Dow looks to possibly replace underperforming stocks with new blood

The Dow Jones Industrial Average (DJIA) is a price-weighted average of 30 significant stocks that are traded on the NYSE and the NASDAQ. The stock on the DJIA are all blue chip picks that include some of Americas best performing companies like Disney, Exxon, and Microsoft.

However, among the 30 firms that are part of the DJIA are several former blue chip picks that are currently under hard financial times including General Motors and Citigroup. Citigroup stock is now trading as low as 97 cents and six of the top stocks on the DJIA now trade at under $10 reports Reuters.

With some of the stocks trading at such low prices, replacements for some companies are actively being sought. Among the most likely to be replaced on the DJIA are believed to be General Motors and Citigroup according to analysts. The Dow has fallen to approximately 25% of its former value in 2008 and prompted calls for the Dow to be overhauled with some saying the overhaul has been needed for a long time.

Analyst Barry Ritholtz from Fusion IQ told Reuters, "I don't have much interaction with Exxon Mobil, but I'm on Google 47 times a day. Indirectly that means I'm interfacing with the plumbing of Cisco."

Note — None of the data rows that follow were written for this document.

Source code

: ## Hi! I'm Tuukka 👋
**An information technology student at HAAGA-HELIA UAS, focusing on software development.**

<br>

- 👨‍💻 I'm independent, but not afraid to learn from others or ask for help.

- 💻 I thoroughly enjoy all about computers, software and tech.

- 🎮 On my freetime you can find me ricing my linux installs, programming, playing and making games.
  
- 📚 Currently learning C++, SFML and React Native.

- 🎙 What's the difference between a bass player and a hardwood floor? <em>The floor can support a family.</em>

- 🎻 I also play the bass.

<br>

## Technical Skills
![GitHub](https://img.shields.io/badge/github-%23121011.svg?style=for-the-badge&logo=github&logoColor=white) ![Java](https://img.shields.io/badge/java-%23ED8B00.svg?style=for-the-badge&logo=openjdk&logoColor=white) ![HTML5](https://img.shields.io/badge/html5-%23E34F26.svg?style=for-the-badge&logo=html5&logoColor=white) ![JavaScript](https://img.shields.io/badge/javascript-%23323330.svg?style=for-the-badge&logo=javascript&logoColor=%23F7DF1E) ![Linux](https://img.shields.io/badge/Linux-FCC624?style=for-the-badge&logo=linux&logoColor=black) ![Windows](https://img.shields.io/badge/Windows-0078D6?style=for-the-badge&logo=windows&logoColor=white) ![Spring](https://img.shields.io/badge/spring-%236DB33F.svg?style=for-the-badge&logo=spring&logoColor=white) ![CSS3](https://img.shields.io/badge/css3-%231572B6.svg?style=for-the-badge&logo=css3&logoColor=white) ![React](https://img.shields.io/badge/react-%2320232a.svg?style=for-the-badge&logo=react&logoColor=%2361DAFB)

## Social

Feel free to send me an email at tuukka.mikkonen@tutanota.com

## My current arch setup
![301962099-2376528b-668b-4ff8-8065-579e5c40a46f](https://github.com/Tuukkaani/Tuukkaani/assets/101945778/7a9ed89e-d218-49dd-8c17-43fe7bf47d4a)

Both Cisco and Google are being looked at as possible replacements for underperforming stocks currently on the Dow. Other possible candidates for replacing floundering current Dow stocks are credit card network Visa and Apple Computer.

Michael Sheldon from RDM Financial told Reuters, "Some have said that Visa, because of its strong brand name and relatively large market capitalization of almost $42 billion, might be a possible replacement for Citi."

Part of the issue with replacing underperforming stocks on the Dow is that there is no agreement currently in place that says what company mix the Dow should have or the size of the companies that should be listed. This has led to debate among analysts about what the index is supposed to represent.

Paul Nolte from RDM Financial said, "Does it represent the largest and best companies in the U.S.? If so, I think you can probably argue that a third of the companies should probably go. But if you want to say they represent various industries and replicate what is going on in the U.S. economy -- it's doing that under current conditions."

One major technology firm that has been on the Dow Jones for years is Microsoft. Microsoft has been feeling the pressure of the poor global economy that has reduced the number of PCs sold. A reduced number of PCs sold means that the sales of Microsoft's bread and butter software is down. As a result of poor sales Microsoft is laying off employees.

GM is having a worse time than Microsoft and has already accepted funds from the government to continue operating. GM said in early March that it would file bankruptcy if it didn’t get more money from the U.S. government to continue operating.